La lettre de licenciement fait état de divers manquements de la salariée, notamment son opposition permanente aux instructions de sa hiérarchie et son désaccord manifesté à l’égard de la politique de l’entreprise.
Elle a contesté son licenciement en justice.
Les juges prud’homaux ont affirmé que le licenciement reposait sur une cause réelle et sérieuse.
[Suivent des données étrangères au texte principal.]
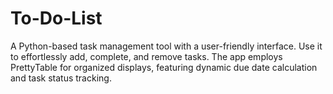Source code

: # To-Do-List
A Python-based task management tool with a user-friendly interface. Use it to effortlessly add, complete, and remove tasks. The app employs PrettyTable for organized displays, featuring dynamic due date calculation and task status tracking.
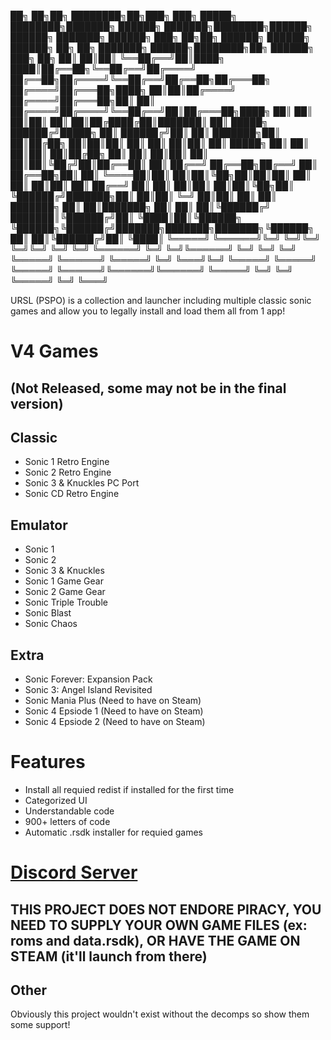 ██╗   ██╗██╗  ████████╗██╗███╗   ███╗ █████╗ ████████╗███████╗    ██████╗ ███████╗████████╗██████╗  ██████╗     ███████╗ ██████╗ ███╗   ██╗██╗ ██████╗     ██████╗ ██████╗ ██╗     ██╗     ███████╗ ██████╗████████╗██╗ ██████╗ ███╗   ██╗
██║   ██║██║  ╚══██╔══╝██║████╗ ████║██╔══██╗╚══██╔══╝██╔════╝    ██╔══██╗██╔════╝╚══██╔══╝██╔══██╗██╔═══██╗    ██╔════╝██╔═══██╗████╗  ██║██║██╔════╝    ██╔════╝██╔═══██╗██║     ██║     ██╔════╝██╔════╝╚══██╔══╝██║██╔═══██╗████╗  ██║
██║   ██║██║     ██║   ██║██╔████╔██║███████║   ██║   █████╗      ██████╔╝█████╗     ██║   ██████╔╝██║   ██║    ███████╗██║   ██║██╔██╗ ██║██║██║         ██║     ██║   ██║██║     ██║     █████╗  ██║        ██║   ██║██║   ██║██╔██╗ ██║
██║   ██║██║     ██║   ██║██║╚██╔╝██║██╔══██║   ██║   ██╔══╝      ██╔══██╗██╔══╝     ██║   ██╔══██╗██║   ██║    ╚════██║██║   ██║██║╚██╗██║██║██║         ██║     ██║   ██║██║     ██║     ██╔══╝  ██║        ██║   ██║██║   ██║██║╚██╗██║
╚██████╔╝███████╗██║   ██║██║ ╚═╝ ██║██║  ██║   ██║   ███████╗    ██║  ██║███████╗   ██║   ██║  ██║╚██████╔╝    ███████║╚██████╔╝██║ ╚████║██║╚██████╗    ╚██████╗╚██████╔╝███████╗███████╗███████╗╚██████╗   ██║   ██║╚██████╔╝██║ ╚████║
 ╚═════╝ ╚══════╝╚═╝   ╚═╝╚═╝     ╚═╝╚═╝  ╚═╝   ╚═╝   ╚══════╝    ╚═╝  ╚═╝╚══════╝   ╚═╝   ╚═╝  ╚═╝ ╚═════╝     ╚══════╝ ╚═════╝ ╚═╝  ╚═══╝╚═╝ ╚═════╝     ╚═════╝ ╚═════╝ ╚══════╝╚══════╝╚══════╝ ╚═════╝   ╚═╝   ╚═╝ ╚═════╝ ╚═╝  ╚═══╝
                                                                                                                                                                                                                                                                                                                                    

URSL (PSPO) is a collection and launcher including multiple classic sonic games and allow you to legally install and  load them all from 1 app!

# V4 Games 
## (Not Released, some may not be in the final version)

## Classic

- Sonic 1 Retro Engine
- Sonic 2 Retro Engine
- Sonic 3 & Knuckles PC Port
- Sonic CD Retro Engine

## Emulator
- Sonic 1
- Sonic 2 
- Sonic 3 & Knuckles
- Sonic 1 Game Gear
- Sonic 2 Game Gear
- Sonic Triple Trouble
- Sonic Blast
- Sonic Chaos

## Extra 

- Sonic Forever: Expansion Pack
- Sonic 3: Angel Island Revisited
- Sonic Mania Plus (Need to have on Steam) 
- Sonic 4 Epsiode 1 (Need to have on Steam)
- Sonic 4 Epsiode 2 (Need to have on Steam)

# Features
- Install all requied redist if installed for the first time
- Categorized UI
- Understandable code
- 900+ letters of code 
- Automatic .rsdk installer for requied games
#
# [Discord Server](https://discord.gg/kSM2C7QSmU)

## THIS PROJECT DOES NOT ENDORE PIRACY, YOU NEED TO SUPPLY YOUR OWN GAME FILES (ex: roms and data.rsdk), OR HAVE THE GAME ON STEAM (it'll launch from there)

## Other

Obviously this project wouldn't exist without the decomps so show them some support!
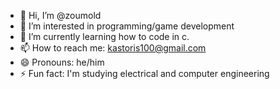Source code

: - 👋 Hi, I’m @zoumold
- 👀 I’m interested in programming/game development
- 🌱 I’m currently learning how to code in c.
- 📫 How to reach me: kastoris100@gmail.com
- 😄 Pronouns: he/him
- ⚡ Fun fact: I'm studying electrical and computer engineering

<!---
zoumold/zoumold is a ✨ special ✨ repository because its `README.md` (this file) appears on your GitHub profile.
You can click the Preview link to take a look at your changes.
--->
Les juges d’appel ont confirmé le jugement aux motifs que les dits manquements rejaillissaient sur le bon fonctionnement de l’entreprise « et ce d’autant plus qu’elle occupait un poste de cadre hors classification et que son comportement avait, de ce fait, des conséquences rapidement délétères sur l’ensemble de l’équipe ce qui était constitutif d’une insuffisance professionnelle ».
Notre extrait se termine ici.